The words liferent allenarly, &c. are not verba significata, which by their force and effect exclude the vesting of the fee. It is admitted that the fee vests; but they are strong and anxious expressions of will, which are entitled to every effect and operation that will can have in such a case; but the effect of will to qualify a fee in an institute or substitute heir has already been exemplified.
It is said he was a fiduciary fiar. This is a term which has been invented to obviate a difficulty, but it just leaves the matter where it was. For whom is he fiduciary? For himself in liferent, and the heirs of his body in fee, i.e. for himself in fee.
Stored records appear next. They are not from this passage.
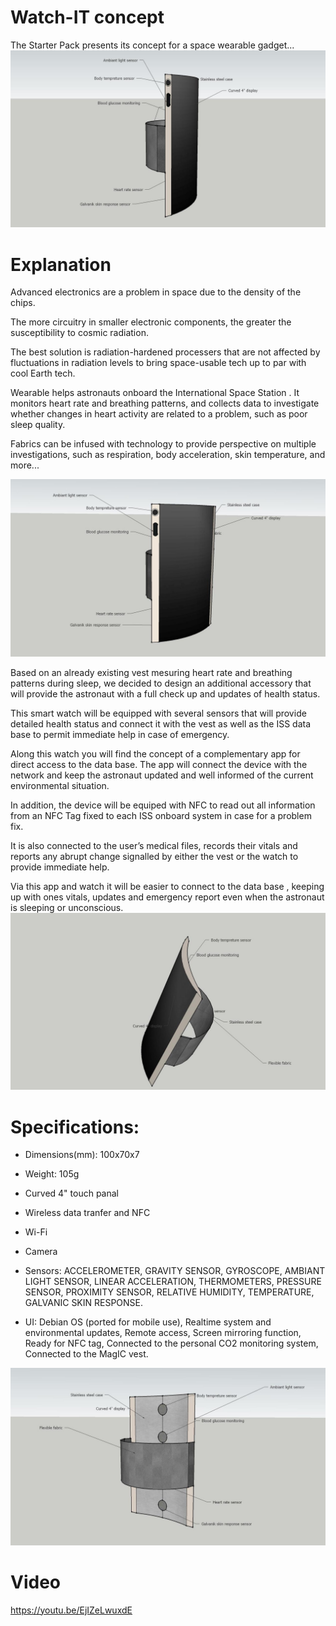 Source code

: # Watch-IT concept
The Starter Pack presents its concept for a space wearable gadget...
![img3](https://github.com/meriamgaied9/watch-it-concept/blob/master/img3.jpg)

# Explanation

Advanced electronics are a problem in space due to the density of the chips. 

The more circuitry in smaller electronic components, 
the greater the susceptibility to cosmic radiation. 

The best solution is radiation-hardened processers that are not affected 
by fluctuations in radiation levels to bring space-usable tech up to par with cool Earth tech.

Wearable helps astronauts onboard the International Space Station . 
It monitors heart rate and breathing patterns, and collects data to investigate whether 
changes in heart activity are related to a problem, such as poor sleep quality. 

Fabrics can be infused with technology to provide perspective on multiple investigations, 
such as respiration, body acceleration, skin temperature, and more...

![img1](https://github.com/meriamgaied9/watch-it-concept/blob/master/img1.jpg)


Based on an already existing vest mesuring heart rate and breathing patterns during sleep, 
we decided to design an additional accessory that will provide the astronaut with a full check 
up and  updates of health status.

This smart watch will be equipped with several sensors that will provide detailed health status 
and connect it with the vest as well as the ISS data base to permit immediate help in case of emergency.

Along this watch you will find the concept of a complementary app for direct access to the data base.
The app will connect the device with the network and keep the astronaut updated and well informed of 
the current environmental situation. 

In addition, the device will be equiped with NFC to read out all information from an NFC Tag fixed to each ISS onboard system in case for a problem fix.

It is also connected to the user’s medical files, records their vitals and reports any abrupt change 
signalled by either the vest or the watch to provide immediate help.

Via this app and watch it will be easier to connect to the data base , keeping up with ones vitals, 
updates and emergency report even when the astronaut is sleeping or unconscious. 
![img2](https://github.com/meriamgaied9/watch-it-concept/blob/master/img2.jpg)

# Specifications:

- Dimensions(mm): 100x70x7
- Weight: 105g

- Curved 4" touch panal
- Wireless data tranfer and NFC
- Wi-Fi
- Camera

- Sensors:
    ACCELEROMETER,
    GRAVITY SENSOR,
    GYROSCOPE,
    AMBIANT LIGHT SENSOR,
    LINEAR ACCELERATION,
    THERMOMETERS,
    PRESSURE SENSOR,
    PROXIMITY SENSOR,
    RELATIVE HUMIDITY,
    TEMPERATURE,
    GALVANIC SKIN RESPONSE.

- UI:
    Debian OS (ported for mobile use),
    Realtime system and environmental updates,
    Remote access,
    Screen mirroring function,
    Ready for NFC tag,
    Connected to the personal CO2 monitoring system,
    Connected to the MagIC vest.

![img4](https://github.com/meriamgaied9/watch-it-concept/blob/master/img4.jpg)

# Video

https://youtu.be/EjIZeLwuxdE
A fiduciary fee implies a substantial fee. Where then is the substantial fee? Is it in heirs unborn, and who never may exist, and failing them in the king? Such a proposition cannot be maintained. The substantial fee, in the case of such a settlement, is, and must be in the fiduciary fiar, because it can exist no where else.
There are cases of nominal fees, which are distinct from the actual or substantial fee, e.g. if I have sold my estate and granted a disposition with procuratory and precept, and the purchaser is infeft upon the precept, but has not yet taken the necessary steps to make his base infeftment public, I still have in me a naked nominal fee in consequence of the anterior feudal investiture in my person, but which will vanish as soon as complete feudal titles are made up in the new proprietor, and in the meantime the substantial fee is in him.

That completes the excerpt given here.